Following a decision made in 2015, The AsDB has become a pioneer of merging concessional and non-concessional balance sheets in order to raise leverage on MDB capital. Since the AsDB merger, the assets of the concessional loan window, named the Asian Development Fund (AsDF), have been treated as equity and brought onto the bank’s core balance sheet. The inclusion of AsDF equity, comprised of $30.8 billion in loans outstanding and $7.2 billion in liquidity/receivables, effectively tripled AsDB capital to $53 billion. The Washington-based Centre for Global Development (2016) estimates that the move increased the AsDB lending capacity by 50%. The new regulations for the AsDF were released by the AsDB on 1st January 2017.
Reforms are also ongoing in other international financial Institutions. The IDA, following its 18th Replenishment, plans to leverage its capital for non-concessional loans through a private-sector set-aside window. The African Development Bank (AfDB) is opening its non-concessional window to the poorest countries. Also IFAD – an MDB and a specialized UN agency – is exploring options for changing the financial architecture, so as to increase the size of the programme of loans and grants.
The AsDB merger has been described as “win-win-win”: AsDF countries see expanded access to lending; AsDB countries also see expanded access (on non-concessional terms); and AsDF donors see a 50 percent reduction in their contributions to the grant fund as a result of a smaller pool of eligible countries. Is this too good to be true – a free lunch?
We need to consult MDB balance sheets to see when the MDB windows merger will bring the advertised results:
  • On the liability side, the ratio of concessional to non-concessional equity determines lending potential of merged windows.

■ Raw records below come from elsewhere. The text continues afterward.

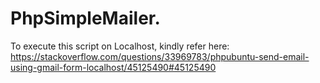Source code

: # PhpSimpleMailer.
To execute this script on Localhost, kindly refer here:
https://stackoverflow.com/questions/33969783/phpubuntu-send-email-using-gmail-form-localhost/45125490#45125490
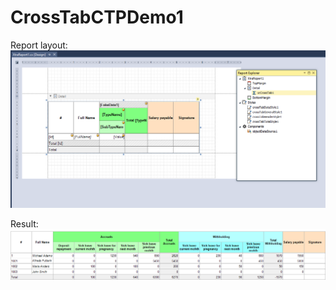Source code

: # CrossTabCTPDemo1

Report layout:
![alt text](xtab_demo01.PNG)

Result:
![alt text](XtraReport1.png)
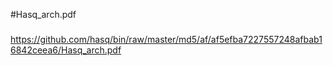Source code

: #Hasq_arch.pdf

###

https://github.com/hasq/bin/raw/master/md5/af/af5efba7227557248afbab16842ceea6/Hasq_arch.pdf
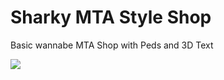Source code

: # Sharky MTA Style Shop
Basic wannabe MTA Shop with Peds and 3D Text

<img src="[https://discord.com/channels/1092187490686861312/1269313557070352435/1269313557070352435](https://cdn.discordapp.com/attachments/1269313557070352435/1269313557221216256/Kepernyokep_2024-08-03_165107.png?ex=66bccade&is=66bb795e&hm=2b615d231c4a39aba9914205266bd59963f5853fb74730dccb8f6b890fa7909b&)">
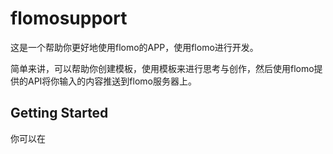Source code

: # flomosupport

这是一个帮助你更好地使用flomo的APP，使用flomo进行开发。

简单来讲，可以帮助你创建模板，使用模板来进行思考与创作，然后使用flomo提供的API将你输入的内容推送到flomo服务器上。

## Getting Started

你可以在


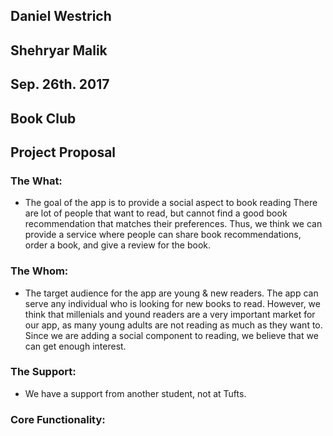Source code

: ## Daniel Westrich
## Shehryar Malik

## Sep. 26th. 2017

## Book Club
## Project Proposal

### The What:
* The goal of the app is to provide a social aspect to book reading
  There are lot of people that want to read, but cannot find a good book recommendation that matches their preferences.
  Thus, we think we can provide a service where people can share book recommendations, order a book, and give a review for the book.
  
### The Whom:
* The target audience for the app are young & new readers.
  The app can serve any individual who is looking for new books to read. However, we think that millenials and yound readers are a very important market for our app, as many young adults are not reading as much as they want to. Since we are adding a social component to reading, we believe that we can get enough interest.
  
### The Support:
* We have a support from another student, not at Tufts.

### Core Functionality:
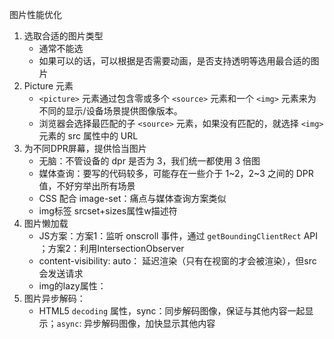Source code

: 图片性能优化

1. 选取合适的图片类型
   - 通常不能选
   - 如果可以的话，可以根据是否需要动画，是否支持透明等选用最合适的图片
2. Picture 元素
   - `<picture>` 元素通过包含零或多个 `<source>` 元素和一个 `<img>` 元素来为不同的显示/设备场景提供图像版本。
   - 浏览器会选择最匹配的子 `<source>` 元素，如果没有匹配的，就选择 `<img>` 元素的 src 属性中的 URL
3. 为不同DPR屏幕，提供恰当图片
   - 无脑：不管设备的 dpr 是否为 3，我们统一都使用 3 倍图
   - 媒体查询：要写的代码较多，可能存在一些介于 1~2，2~3 之间的 DPR 值，不好穷举出所有场景
   - CSS 配合 image-set：痛点与媒体查询方案类似
   - img标签 srcset+sizes属性w描述符
4. 图片懒加载
   - JS方案：方案1：监听 onscroll 事件，通过 `getBoundingClientRect` API ；方案2：利用IntersectionObserver
   - content-visibility: auto： 延迟渲染（只有在视窗的才会被渲染），但src会发送请求
   - img的lazy属性：
5. 图片异步解码：
   - HTML5  `decoding` 属性，sync：同步解码图像，保证与其他内容一起显示；`async`: 异步解码图像，加快显示其他内容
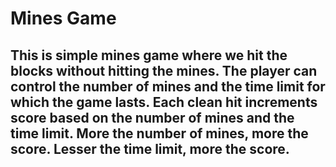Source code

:# Mines Game

## This is simple mines game where we hit the blocks without hitting the mines. The player can control the number of mines and the time limit for which the game lasts. Each clean hit increments score based on the number of mines and the time limit. More the number of mines, more the score. Lesser the time limit, more the score.
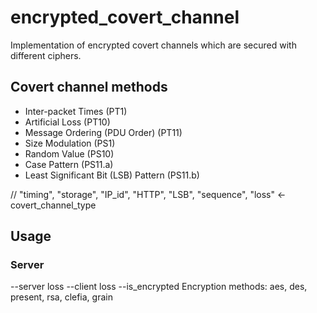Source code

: # encrypted_covert_channel
Implementation of encrypted covert channels which are secured with different ciphers.
## Covert channel methods
- Inter-packet Times (PT1)
- Artificial Loss (PT10)
- Message Ordering (PDU Order) (PT11)
- Size Modulation (PS1)
- Random Value (PS10)
- Case Pattern (PS11.a)
- Least Significant Bit (LSB) Pattern (PS11.b)

// "timing", "storage", "IP_id", "HTTP", "LSB", "sequence", "loss" <- covert_channel_type

## Usage
### Server
--server loss
--client loss
--is_encrypted
Encryption methods:
aes, des, present, rsa, clefia, grain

The more concessional equity can be merged into non-concessional equity, the more bang for the buck can be expected.
  • On the asset side, composition of borrowers—those requiring concessional lending terms and their size relative to non-concessional borrowers – will define the leverage ratio as non-concessional lending raises the leverage ratio while concessional lending will reduce it toward 1.

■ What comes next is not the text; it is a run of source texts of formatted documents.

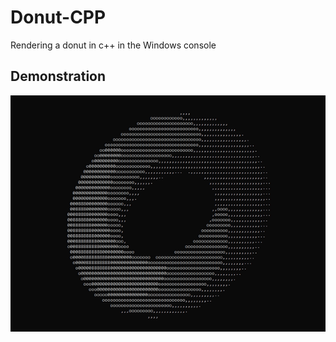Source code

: # Donut-CPP

Rendering a donut in c++ in the Windows console

## Demonstration

![demonstration.gif](demonstration.gif "Demonstration")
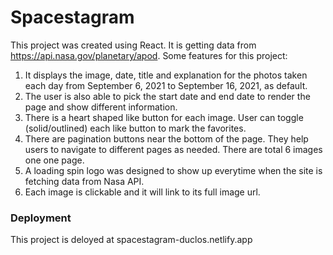 # Spacestagram

This project was created using React. It is getting data from https://api.nasa.gov/planetary/apod. 
Some features for this project:
1. It displays the image, date, title and explanation for the photos taken each day from September 6, 2021 to September 16, 2021, as default.
2. The user is also able to pick the start date and end date to render the page and show different information.
3. There is a heart shaped like button for each image. User can toggle (solid/outlined) each like button to mark the favorites. 
4. There are pagination buttons near the bottom of the page. They help users to navigate to different pages as needed. There are total 6 images one one page.
5. A loading spin logo was designed to show up everytime when the site is fetching data from Nasa API. 
6. Each image is clickable and it will link to its full image url. 

### Deployment
This project is deloyed at spacestagram-duclos.netlify.app




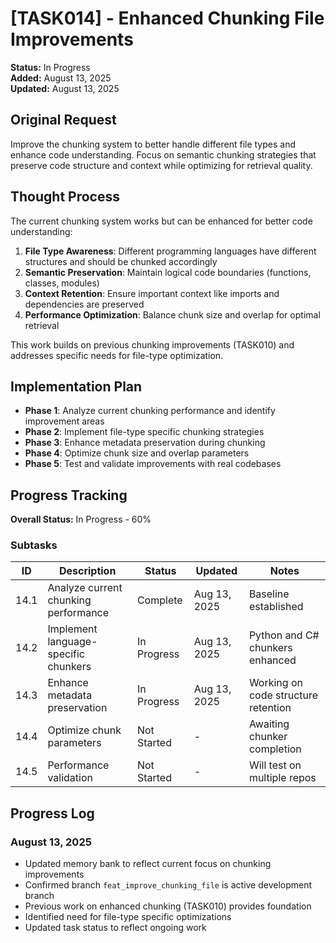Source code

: # [TASK014] - Enhanced Chunking File Improvements

**Status:** In Progress  
**Added:** August 13, 2025  
**Updated:** August 13, 2025

## Original Request
Improve the chunking system to better handle different file types and enhance code understanding. Focus on semantic chunking strategies that preserve code structure and context while optimizing for retrieval quality.

## Thought Process
The current chunking system works but can be enhanced for better code understanding:

1. **File Type Awareness**: Different programming languages have different structures and should be chunked accordingly
2. **Semantic Preservation**: Maintain logical code boundaries (functions, classes, modules)
3. **Context Retention**: Ensure important context like imports and dependencies are preserved
4. **Performance Optimization**: Balance chunk size and overlap for optimal retrieval

This work builds on previous chunking improvements (TASK010) and addresses specific needs for file-type optimization.

## Implementation Plan
- **Phase 1**: Analyze current chunking performance and identify improvement areas
- **Phase 2**: Implement file-type specific chunking strategies
- **Phase 3**: Enhance metadata preservation during chunking
- **Phase 4**: Optimize chunk size and overlap parameters
- **Phase 5**: Test and validate improvements with real codebases

## Progress Tracking

**Overall Status:** In Progress - 60%

### Subtasks
| ID | Description | Status | Updated | Notes |
|----|-------------|--------|---------|-------|
| 14.1 | Analyze current chunking performance | Complete | Aug 13, 2025 | Baseline established |
| 14.2 | Implement language-specific chunkers | In Progress | Aug 13, 2025 | Python and C# chunkers enhanced |
| 14.3 | Enhance metadata preservation | In Progress | Aug 13, 2025 | Working on code structure retention |
| 14.4 | Optimize chunk parameters | Not Started | - | Awaiting chunker completion |
| 14.5 | Performance validation | Not Started | - | Will test on multiple repos |

## Progress Log
### August 13, 2025
- Updated memory bank to reflect current focus on chunking improvements
- Confirmed branch `feat_improve_chunking_file` is active development branch
- Previous work on enhanced chunking (TASK010) provides foundation
- Identified need for file-type specific optimizations
- Updated task status to reflect ongoing work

Table 2: MDB Balance Sheet Ratios
MDB
AfDB
AsDB
IADB
IBRD
Equity ratio 
4.16
2.24
0.07
4.38
Leverage ratio
2.49
3.79
3.26
4.13
Sources: Moody´s; CDG (2016); MDB annual reports; own calculations.

The net result of window mergers on MDB lending capacity will depend on how much additional finance the balance-sheet reform produces, and how much of the additional resources is absorbed by a higher concentration of fragile and conflict affected countries in the remaining pool of IDA countries. The World Bank balance sheet lends itself to the optimization proposed by the G20: Both the equity ratio and the leverage are comparatively high, so that lending capacity can be increased significantly by the window merger. In contrast, the room for manoeuvre is quite limited for the AfDB. This kind of redirection of investment priorities away from social investments toward hard infrastructure investments could be fatal in Africa where fragile and conflict affected countries are plentiful, and where the majority of countries are still dependant on concessional lending[5]

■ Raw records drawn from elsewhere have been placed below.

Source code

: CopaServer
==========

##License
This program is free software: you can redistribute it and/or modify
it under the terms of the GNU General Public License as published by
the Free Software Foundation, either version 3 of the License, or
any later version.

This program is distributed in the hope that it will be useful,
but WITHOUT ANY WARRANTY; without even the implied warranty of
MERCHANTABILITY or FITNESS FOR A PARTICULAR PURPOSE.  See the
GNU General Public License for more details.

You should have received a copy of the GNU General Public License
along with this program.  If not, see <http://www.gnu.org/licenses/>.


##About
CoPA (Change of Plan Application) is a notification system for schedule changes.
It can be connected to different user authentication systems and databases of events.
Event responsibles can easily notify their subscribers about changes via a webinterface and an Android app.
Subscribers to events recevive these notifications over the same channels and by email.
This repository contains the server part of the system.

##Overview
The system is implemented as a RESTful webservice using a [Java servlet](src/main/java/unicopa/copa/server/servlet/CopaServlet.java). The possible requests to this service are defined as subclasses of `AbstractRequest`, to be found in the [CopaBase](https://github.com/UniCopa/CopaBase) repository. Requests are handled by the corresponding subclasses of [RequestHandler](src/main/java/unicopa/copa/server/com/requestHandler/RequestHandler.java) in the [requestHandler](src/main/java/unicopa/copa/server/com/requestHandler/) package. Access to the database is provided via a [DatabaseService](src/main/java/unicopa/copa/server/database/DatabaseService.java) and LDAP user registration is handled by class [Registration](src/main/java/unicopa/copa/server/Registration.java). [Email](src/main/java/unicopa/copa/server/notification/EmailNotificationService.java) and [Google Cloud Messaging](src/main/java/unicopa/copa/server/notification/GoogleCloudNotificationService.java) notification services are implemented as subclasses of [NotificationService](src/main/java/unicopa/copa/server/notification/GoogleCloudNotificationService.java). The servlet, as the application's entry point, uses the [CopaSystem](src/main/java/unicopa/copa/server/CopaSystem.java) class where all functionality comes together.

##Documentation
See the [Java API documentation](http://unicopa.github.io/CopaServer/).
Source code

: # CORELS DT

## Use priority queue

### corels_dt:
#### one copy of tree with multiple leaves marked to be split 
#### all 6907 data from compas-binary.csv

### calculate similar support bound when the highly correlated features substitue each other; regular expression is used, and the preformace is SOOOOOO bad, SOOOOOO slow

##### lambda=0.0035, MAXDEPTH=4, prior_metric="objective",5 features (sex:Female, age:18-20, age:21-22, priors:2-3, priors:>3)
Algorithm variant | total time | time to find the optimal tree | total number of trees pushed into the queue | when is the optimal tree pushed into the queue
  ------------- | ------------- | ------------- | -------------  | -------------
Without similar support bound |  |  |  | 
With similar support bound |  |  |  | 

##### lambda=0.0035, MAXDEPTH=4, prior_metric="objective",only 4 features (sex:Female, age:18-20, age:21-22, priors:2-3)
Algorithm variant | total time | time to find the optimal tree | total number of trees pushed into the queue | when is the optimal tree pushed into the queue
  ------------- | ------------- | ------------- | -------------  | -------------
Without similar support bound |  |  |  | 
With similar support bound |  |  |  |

[1] http://www.worldbank.org/en/news/press-release/2016/10/09/delivering-on-the-2030-agenda-statement
[2] Helmut Reisen (2015), “Will the AIIB and the NDB Help Reform Multilateral Development Banking?”, Global Policy, Vol. 6,  Issue 3, September, pp. 297–304.
[4] To entrust the national audit authority on evaluating engagement with multilaterals was pioneered in the UK. See National Audit Office (2005), Department for International Development: Engaging with Multilaterals, London: NAO.
[5] See more detail in Helmut Reisen (2017), On the G20 call for MDB Balance-Sheet ´Optimization´, T20 Germany Blog, German Development Institute, 11 April.